Task prompt: The entries below are to be returned as written, with all pictures dropped.

Records for processing:
- - - -

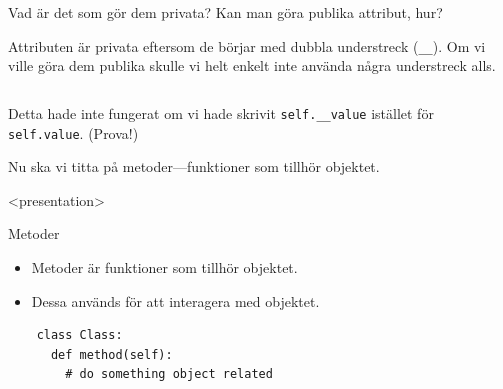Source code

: \begin{exercise}
  Vad är det som gör dem privata?
  Kan man göra publika attribut, hur?
\end{exercise}

Attributen är privata eftersom de börjar med dubbla understreck 
(\texttt{__}).
Om vi ville göra dem publika skulle vi helt enkelt inte använda några 
understreck alls.

\begin{frame}[fragile]
  \inputminted[highlightlines={7,21-22}]{python}{examples/public.py}
\end{frame}

Detta hade inte fungerat om vi hade skrivit \texttt{self.__value}
istället för \texttt{self.value}.
(Prova!)


Nu ska vi titta på metoder---funktioner som tillhör objektet.

\begin{frame}[fragile]
  \begin{onlyenv}<presentation>
  \begin{block}{Metoder}
    \begin{itemize}
      \item Metoder är funktioner som tillhör objektet.
      \item Dessa används för att interagera med objektet.
    \end{itemize}
  \end{block}
  \end{onlyenv}

  \begin{verbatim}
    class Class:
      def method(self):
        # do something object related
  \end{verbatim}
\end{frame}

- - - -

Output:
Source code

: \begin{exercise}
  Vad är det som gör dem privata?
  Kan man göra publika attribut, hur?
\end{exercise}

Attributen är privata eftersom de börjar med dubbla understreck 
(\texttt{__}).
Om vi ville göra dem publika skulle vi helt enkelt inte använda några 
understreck alls.

\begin{frame}[fragile]
  \inputminted[highlightlines={7,21-22}]{python}{examples/public.py}
\end{frame}

Detta hade inte fungerat om vi hade skrivit \texttt{self.__value}
istället för \texttt{self.value}.
(Prova!)


Nu ska vi titta på metoder---funktioner som tillhör objektet.

\begin{frame}[fragile]
  \begin{onlyenv}<presentation>
  \begin{block}{Metoder}
    \begin{itemize}
      \item Metoder är funktioner som tillhör objektet.
      \item Dessa används för att interagera med objektet.
    \end{itemize}
  \end{block}
  \end{onlyenv}

  \begin{verbatim}
    class Class:
      def method(self):
        # do something object related
  \end{verbatim}
\end{frame}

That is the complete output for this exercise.